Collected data
= = = =

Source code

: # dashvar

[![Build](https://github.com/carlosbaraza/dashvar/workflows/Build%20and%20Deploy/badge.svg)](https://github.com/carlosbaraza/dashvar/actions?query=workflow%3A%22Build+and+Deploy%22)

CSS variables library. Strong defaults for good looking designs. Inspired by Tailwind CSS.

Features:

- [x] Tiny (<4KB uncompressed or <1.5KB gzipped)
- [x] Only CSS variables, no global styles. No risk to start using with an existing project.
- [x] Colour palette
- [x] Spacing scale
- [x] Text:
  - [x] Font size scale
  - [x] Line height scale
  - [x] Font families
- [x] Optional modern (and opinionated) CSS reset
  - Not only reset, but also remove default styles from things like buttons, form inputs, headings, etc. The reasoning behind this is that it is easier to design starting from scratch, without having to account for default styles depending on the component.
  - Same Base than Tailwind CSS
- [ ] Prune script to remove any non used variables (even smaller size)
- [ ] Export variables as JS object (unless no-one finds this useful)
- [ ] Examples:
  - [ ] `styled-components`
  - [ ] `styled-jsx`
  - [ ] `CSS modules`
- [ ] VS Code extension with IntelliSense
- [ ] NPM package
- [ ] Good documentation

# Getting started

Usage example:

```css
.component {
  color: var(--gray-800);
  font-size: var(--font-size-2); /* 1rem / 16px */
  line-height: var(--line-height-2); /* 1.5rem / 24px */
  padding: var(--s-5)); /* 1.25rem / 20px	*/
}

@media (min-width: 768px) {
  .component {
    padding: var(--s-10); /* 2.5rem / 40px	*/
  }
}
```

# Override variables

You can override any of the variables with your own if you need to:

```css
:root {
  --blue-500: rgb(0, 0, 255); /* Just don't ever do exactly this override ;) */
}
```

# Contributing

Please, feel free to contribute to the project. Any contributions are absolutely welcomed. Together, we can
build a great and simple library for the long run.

= = = =

- [What you should do]
Reproduce every record that appears above, keeping the wording exact.

- [Output of the task]
Source code

: # dashvar

[![Build](https://github.com/carlosbaraza/dashvar/workflows/Build%20and%20Deploy/badge.svg)](https://github.com/carlosbaraza/dashvar/actions?query=workflow%3A%22Build+and+Deploy%22)

CSS variables library. Strong defaults for good looking designs. Inspired by Tailwind CSS.

Features:

- [x] Tiny (<4KB uncompressed or <1.5KB gzipped)
- [x] Only CSS variables, no global styles. No risk to start using with an existing project.
- [x] Colour palette
- [x] Spacing scale
- [x] Text:
  - [x] Font size scale
  - [x] Line height scale
  - [x] Font families
- [x] Optional modern (and opinionated) CSS reset
  - Not only reset, but also remove default styles from things like buttons, form inputs, headings, etc. The reasoning behind this is that it is easier to design starting from scratch, without having to account for default styles depending on the component.
  - Same Base than Tailwind CSS
- [ ] Prune script to remove any non used variables (even smaller size)
- [ ] Export variables as JS object (unless no-one finds this useful)
- [ ] Examples:
  - [ ] `styled-components`
  - [ ] `styled-jsx`
  - [ ] `CSS modules`
- [ ] VS Code extension with IntelliSense
- [ ] NPM package
- [ ] Good documentation

# Getting started

Usage example:

```css
.component {
  color: var(--gray-800);
  font-size: var(--font-size-2); /* 1rem / 16px */
  line-height: var(--line-height-2); /* 1.5rem / 24px */
  padding: var(--s-5)); /* 1.25rem / 20px	*/
}

@media (min-width: 768px) {
  .component {
    padding: var(--s-10); /* 2.5rem / 40px	*/
  }
}
```

# Override variables

You can override any of the variables with your own if you need to:

```css
:root {
  --blue-500: rgb(0, 0, 255); /* Just don't ever do exactly this override ;) */
}
```

# Contributing

Please, feel free to contribute to the project. Any contributions are absolutely welcomed. Together, we can
build a great and simple library for the long run.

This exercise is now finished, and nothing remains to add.